Within the lines below, find those that hold the string "tmstrong" and copy each one.

•••

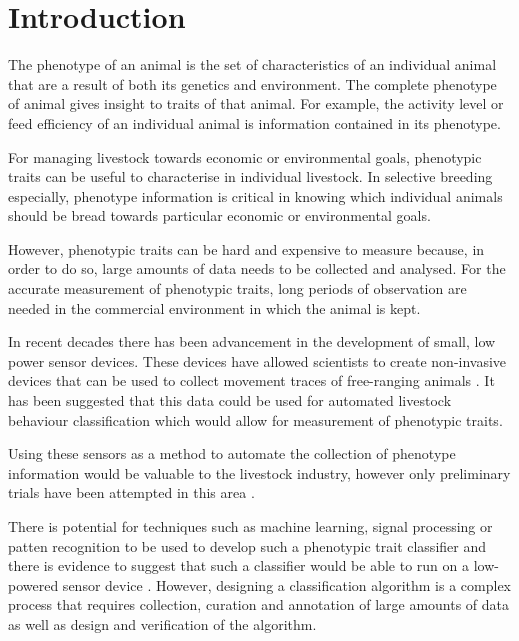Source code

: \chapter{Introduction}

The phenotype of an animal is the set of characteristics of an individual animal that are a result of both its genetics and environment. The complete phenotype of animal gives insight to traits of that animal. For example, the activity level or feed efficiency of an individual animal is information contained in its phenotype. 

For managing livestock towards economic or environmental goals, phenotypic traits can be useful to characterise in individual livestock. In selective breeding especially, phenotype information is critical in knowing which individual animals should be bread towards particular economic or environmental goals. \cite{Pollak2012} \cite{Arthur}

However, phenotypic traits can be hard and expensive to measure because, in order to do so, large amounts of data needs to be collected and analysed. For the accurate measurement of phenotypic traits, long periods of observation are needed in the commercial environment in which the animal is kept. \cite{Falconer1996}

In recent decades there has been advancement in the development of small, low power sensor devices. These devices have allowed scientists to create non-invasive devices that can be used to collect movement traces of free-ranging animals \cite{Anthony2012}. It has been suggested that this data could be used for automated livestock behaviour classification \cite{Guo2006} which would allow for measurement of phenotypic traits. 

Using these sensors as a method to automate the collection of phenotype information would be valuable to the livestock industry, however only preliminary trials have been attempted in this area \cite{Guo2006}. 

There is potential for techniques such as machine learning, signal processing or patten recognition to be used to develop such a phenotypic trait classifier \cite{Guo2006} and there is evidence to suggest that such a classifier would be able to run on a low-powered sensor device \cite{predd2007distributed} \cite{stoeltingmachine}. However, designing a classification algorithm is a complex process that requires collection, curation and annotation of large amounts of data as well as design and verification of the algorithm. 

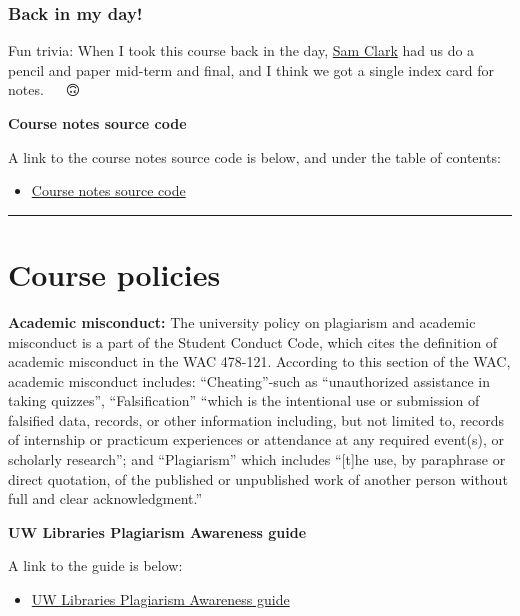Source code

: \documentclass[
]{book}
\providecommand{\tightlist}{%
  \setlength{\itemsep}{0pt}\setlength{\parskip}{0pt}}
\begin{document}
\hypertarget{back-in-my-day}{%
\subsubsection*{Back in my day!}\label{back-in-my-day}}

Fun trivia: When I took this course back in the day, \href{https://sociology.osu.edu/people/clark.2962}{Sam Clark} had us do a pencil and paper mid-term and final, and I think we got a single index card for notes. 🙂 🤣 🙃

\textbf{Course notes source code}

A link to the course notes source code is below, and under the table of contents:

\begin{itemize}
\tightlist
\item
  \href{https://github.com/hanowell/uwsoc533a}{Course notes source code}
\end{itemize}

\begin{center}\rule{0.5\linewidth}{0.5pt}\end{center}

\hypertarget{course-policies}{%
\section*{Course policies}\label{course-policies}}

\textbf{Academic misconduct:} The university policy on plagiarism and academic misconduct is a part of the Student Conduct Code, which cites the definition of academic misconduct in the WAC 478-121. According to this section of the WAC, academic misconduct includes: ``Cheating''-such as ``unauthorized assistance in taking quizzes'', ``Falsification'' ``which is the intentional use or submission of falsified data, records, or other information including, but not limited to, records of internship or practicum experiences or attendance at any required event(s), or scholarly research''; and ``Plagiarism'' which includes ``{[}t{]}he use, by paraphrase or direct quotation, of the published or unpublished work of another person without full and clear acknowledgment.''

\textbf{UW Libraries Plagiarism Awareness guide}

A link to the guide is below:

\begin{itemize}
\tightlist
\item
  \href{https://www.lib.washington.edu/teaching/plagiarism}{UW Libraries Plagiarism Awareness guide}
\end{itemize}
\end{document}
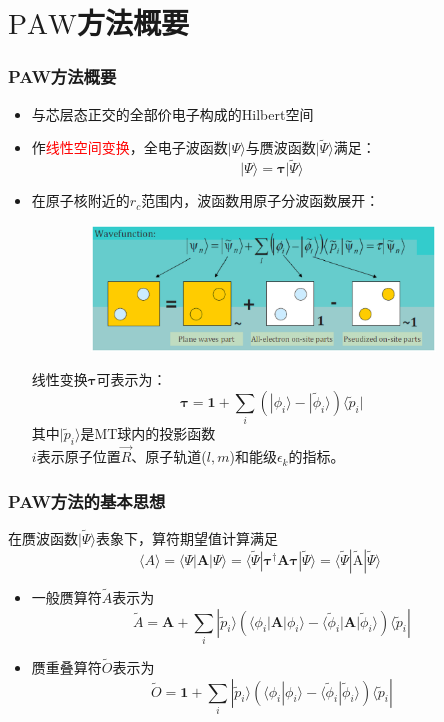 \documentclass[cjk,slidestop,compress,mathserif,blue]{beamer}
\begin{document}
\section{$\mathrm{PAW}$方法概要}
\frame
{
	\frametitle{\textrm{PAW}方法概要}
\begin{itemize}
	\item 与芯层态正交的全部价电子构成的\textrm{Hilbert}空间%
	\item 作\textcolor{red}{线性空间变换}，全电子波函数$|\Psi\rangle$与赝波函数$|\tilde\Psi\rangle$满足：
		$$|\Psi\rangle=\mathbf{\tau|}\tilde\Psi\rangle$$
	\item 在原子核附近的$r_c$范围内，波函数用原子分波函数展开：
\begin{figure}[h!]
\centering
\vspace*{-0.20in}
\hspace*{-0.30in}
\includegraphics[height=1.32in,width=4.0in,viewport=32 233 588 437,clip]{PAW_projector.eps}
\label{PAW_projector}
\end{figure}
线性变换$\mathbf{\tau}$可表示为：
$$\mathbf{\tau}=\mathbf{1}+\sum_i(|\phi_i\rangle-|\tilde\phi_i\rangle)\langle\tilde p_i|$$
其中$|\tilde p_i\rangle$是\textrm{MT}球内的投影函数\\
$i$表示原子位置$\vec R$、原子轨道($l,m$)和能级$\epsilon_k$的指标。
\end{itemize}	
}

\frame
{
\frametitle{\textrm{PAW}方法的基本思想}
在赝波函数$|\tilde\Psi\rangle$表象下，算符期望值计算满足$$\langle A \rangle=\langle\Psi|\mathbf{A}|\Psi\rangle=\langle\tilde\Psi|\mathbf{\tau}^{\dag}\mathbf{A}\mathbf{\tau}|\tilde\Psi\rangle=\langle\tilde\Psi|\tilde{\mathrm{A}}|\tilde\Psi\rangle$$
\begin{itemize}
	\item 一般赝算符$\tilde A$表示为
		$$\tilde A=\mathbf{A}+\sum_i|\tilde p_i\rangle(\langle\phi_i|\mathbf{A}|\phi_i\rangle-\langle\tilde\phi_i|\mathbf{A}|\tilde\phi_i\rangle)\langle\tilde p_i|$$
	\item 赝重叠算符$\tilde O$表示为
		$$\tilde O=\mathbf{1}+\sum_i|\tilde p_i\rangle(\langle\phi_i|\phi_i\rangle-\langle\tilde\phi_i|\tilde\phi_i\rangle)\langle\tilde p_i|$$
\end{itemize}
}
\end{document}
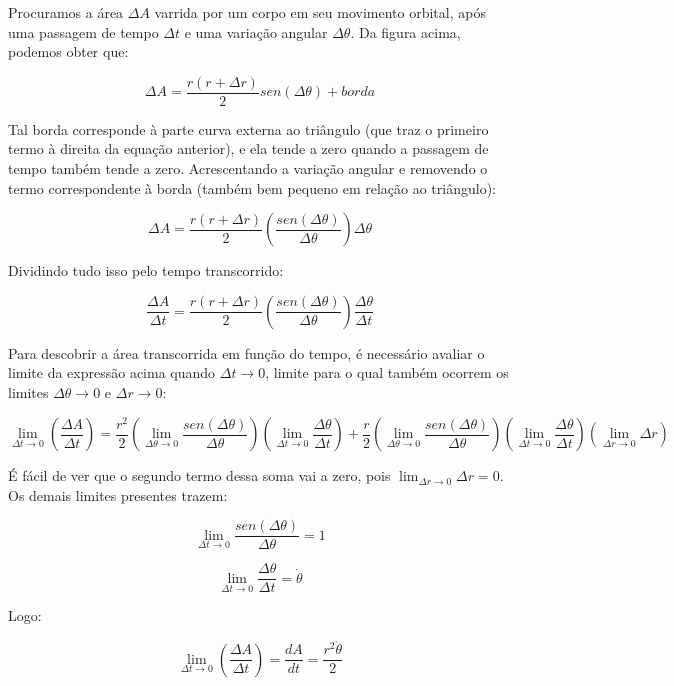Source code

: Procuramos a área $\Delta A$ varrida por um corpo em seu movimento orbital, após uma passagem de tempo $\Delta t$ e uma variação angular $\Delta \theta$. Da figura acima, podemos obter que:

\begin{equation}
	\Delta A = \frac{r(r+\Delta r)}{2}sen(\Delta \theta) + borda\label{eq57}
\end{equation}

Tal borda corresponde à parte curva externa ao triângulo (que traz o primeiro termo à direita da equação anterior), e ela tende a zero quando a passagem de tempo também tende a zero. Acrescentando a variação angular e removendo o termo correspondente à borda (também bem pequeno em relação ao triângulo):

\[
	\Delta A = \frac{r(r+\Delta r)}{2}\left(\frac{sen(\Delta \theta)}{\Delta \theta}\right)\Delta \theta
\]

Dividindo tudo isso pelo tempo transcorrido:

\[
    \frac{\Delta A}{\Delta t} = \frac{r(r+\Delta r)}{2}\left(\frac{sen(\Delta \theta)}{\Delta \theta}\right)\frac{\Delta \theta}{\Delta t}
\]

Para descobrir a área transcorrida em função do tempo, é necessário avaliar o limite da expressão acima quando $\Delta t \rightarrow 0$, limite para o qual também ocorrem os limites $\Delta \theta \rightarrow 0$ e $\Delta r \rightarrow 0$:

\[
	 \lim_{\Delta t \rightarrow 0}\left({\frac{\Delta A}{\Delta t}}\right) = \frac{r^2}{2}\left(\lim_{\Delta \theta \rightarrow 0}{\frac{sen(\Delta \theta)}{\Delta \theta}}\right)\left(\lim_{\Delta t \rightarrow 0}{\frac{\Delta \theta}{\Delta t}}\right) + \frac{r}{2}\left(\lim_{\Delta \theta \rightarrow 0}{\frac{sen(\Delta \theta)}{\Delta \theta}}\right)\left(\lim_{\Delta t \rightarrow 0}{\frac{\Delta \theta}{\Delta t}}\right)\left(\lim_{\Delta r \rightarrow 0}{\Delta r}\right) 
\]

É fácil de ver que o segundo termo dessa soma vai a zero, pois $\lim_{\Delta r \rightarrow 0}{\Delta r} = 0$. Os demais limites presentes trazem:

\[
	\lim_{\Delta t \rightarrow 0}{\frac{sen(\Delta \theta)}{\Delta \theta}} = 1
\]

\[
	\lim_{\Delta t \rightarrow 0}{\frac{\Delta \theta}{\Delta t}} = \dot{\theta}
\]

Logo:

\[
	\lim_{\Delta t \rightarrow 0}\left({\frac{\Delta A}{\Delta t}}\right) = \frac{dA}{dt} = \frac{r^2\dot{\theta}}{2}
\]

•••

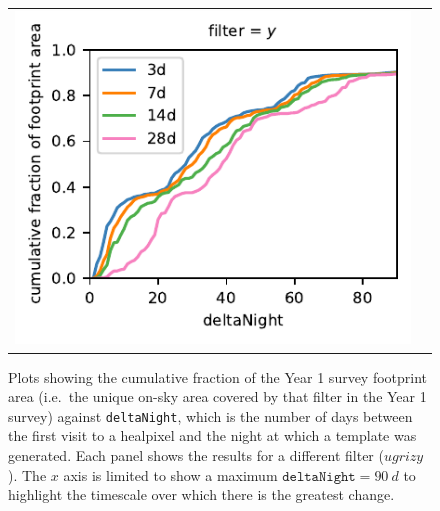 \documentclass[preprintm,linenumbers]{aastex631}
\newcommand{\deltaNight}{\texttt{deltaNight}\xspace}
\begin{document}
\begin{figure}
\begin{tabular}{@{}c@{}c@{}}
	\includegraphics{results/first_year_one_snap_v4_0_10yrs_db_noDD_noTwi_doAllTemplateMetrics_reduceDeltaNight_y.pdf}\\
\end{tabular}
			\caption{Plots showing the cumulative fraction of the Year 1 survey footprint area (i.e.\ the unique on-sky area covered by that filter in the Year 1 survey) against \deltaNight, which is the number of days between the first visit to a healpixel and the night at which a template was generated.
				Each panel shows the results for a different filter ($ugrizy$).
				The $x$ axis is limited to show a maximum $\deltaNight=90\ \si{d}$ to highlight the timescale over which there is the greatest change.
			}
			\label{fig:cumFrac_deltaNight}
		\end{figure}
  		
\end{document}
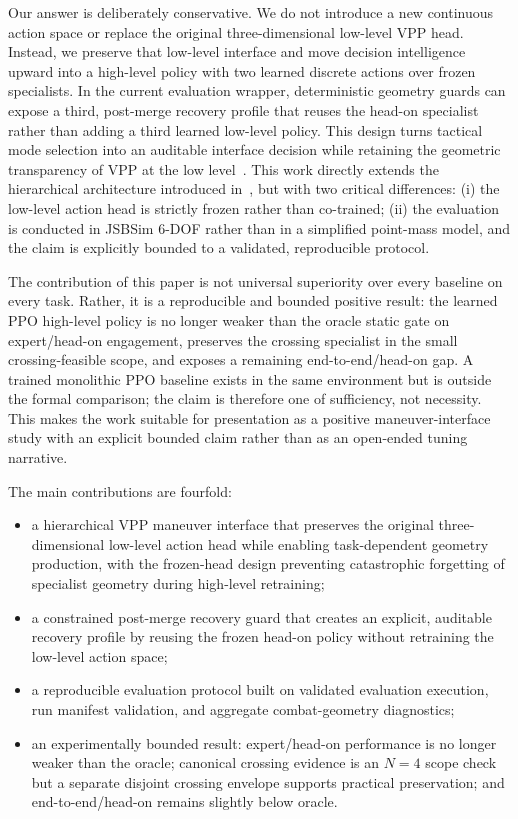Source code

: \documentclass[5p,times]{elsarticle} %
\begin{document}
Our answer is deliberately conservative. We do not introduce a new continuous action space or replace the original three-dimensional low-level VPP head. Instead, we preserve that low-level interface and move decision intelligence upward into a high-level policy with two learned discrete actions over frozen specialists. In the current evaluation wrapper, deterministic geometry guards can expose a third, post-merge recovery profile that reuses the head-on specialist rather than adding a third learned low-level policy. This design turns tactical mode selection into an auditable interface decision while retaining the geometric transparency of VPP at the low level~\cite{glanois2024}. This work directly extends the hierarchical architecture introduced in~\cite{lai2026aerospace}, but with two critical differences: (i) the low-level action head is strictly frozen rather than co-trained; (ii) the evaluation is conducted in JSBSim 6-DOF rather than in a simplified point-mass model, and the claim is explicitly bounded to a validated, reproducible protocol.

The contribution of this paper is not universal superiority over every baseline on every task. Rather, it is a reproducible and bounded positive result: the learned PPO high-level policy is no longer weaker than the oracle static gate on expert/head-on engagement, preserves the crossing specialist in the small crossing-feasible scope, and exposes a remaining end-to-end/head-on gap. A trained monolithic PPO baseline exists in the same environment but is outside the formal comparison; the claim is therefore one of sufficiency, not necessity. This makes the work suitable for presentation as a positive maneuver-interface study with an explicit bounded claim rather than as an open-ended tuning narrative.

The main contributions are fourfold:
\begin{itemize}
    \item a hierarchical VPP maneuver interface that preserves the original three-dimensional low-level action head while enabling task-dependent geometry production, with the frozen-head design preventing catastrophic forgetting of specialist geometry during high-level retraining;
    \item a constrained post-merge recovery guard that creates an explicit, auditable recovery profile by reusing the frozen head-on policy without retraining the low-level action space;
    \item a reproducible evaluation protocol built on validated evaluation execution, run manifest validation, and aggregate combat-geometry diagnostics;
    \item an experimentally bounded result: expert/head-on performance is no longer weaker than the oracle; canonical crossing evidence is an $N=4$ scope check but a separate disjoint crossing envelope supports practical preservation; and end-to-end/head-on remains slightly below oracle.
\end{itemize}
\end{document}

•••

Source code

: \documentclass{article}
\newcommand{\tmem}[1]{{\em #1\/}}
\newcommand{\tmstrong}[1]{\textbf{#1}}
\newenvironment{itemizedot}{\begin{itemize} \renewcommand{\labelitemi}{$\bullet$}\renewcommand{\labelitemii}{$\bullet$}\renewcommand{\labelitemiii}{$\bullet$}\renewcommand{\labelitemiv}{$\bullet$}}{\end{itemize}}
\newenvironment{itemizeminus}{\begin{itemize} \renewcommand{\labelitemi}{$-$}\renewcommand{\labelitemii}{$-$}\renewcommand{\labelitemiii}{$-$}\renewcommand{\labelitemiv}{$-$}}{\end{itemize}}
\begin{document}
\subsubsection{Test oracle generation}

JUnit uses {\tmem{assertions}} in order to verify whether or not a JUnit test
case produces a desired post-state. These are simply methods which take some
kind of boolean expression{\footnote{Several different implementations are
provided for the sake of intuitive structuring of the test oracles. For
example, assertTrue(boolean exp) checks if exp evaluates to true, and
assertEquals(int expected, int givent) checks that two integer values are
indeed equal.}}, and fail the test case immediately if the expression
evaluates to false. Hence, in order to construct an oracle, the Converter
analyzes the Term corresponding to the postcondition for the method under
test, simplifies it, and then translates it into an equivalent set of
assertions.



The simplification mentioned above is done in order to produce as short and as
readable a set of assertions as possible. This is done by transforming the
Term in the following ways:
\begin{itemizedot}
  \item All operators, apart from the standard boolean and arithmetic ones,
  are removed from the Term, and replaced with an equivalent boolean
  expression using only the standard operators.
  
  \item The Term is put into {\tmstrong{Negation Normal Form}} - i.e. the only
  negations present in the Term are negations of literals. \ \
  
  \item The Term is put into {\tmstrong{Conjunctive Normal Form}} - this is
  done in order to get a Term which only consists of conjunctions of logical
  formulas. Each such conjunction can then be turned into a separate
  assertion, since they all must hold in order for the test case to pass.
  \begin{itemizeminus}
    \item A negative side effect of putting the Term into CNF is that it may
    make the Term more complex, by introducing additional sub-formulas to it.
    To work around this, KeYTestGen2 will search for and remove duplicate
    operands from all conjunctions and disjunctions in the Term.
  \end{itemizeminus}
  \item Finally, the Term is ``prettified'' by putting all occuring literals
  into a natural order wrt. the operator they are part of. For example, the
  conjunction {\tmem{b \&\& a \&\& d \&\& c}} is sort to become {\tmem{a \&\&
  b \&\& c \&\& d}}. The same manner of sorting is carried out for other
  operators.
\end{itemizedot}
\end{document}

•••

- [Response]
\newcommand{\tmstrong}[1]{\textbf{#1}}
  \item The Term is put into {\tmstrong{Negation Normal Form}} - i.e. the only
  \item The Term is put into {\tmstrong{Conjunctive Normal Form}} - this is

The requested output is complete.